WHAT TO DO:
If a line of the material holds the string "your", please copy it.

────────────────────

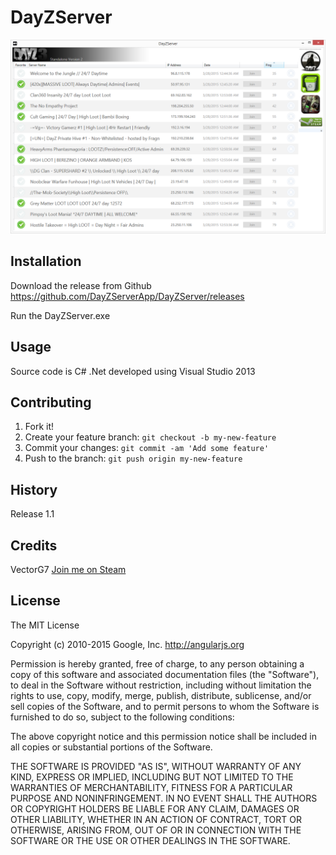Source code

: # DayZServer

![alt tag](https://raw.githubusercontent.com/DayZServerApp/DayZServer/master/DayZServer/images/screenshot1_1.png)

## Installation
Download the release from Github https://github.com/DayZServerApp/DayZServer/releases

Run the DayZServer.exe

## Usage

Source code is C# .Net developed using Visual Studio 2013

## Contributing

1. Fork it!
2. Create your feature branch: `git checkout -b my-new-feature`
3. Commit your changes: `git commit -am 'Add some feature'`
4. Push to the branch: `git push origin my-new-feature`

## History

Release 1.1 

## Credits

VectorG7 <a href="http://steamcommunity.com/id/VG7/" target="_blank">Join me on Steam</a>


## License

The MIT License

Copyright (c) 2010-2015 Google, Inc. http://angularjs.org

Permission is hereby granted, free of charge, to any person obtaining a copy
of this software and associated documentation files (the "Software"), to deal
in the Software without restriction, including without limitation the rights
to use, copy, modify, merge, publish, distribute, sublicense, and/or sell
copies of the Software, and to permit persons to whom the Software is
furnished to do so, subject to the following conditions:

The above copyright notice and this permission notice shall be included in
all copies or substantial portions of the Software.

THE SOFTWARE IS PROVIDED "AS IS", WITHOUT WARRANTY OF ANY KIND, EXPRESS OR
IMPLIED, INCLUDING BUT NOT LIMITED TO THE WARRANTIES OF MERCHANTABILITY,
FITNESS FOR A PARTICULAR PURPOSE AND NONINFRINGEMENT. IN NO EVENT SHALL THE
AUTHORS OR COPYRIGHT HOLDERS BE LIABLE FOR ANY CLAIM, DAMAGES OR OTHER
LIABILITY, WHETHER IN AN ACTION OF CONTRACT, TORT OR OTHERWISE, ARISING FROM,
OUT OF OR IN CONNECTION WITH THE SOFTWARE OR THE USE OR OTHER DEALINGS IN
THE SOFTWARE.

────────────────────

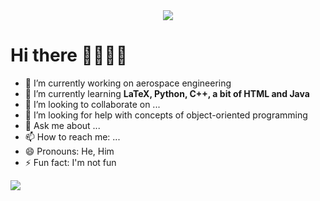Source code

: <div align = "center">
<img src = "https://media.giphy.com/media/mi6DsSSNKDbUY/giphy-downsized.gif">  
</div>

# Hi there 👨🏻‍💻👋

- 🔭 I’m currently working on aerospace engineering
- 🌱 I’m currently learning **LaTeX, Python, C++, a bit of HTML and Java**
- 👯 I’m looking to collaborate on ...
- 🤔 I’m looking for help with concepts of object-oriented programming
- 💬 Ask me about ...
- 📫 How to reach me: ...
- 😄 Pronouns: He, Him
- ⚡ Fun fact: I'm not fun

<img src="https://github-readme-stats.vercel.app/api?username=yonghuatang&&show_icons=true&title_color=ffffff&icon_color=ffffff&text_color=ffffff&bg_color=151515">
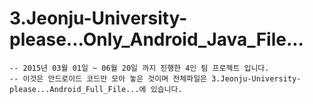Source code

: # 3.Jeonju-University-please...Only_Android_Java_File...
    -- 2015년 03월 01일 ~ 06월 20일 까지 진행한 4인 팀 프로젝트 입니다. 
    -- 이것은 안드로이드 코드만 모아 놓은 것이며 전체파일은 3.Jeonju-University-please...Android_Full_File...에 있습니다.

────────────────────

RESPONSE AREA:
2. Create your feature branch: `git checkout -b my-new-feature`
3. Commit your changes: `git commit -am 'Add some feature'`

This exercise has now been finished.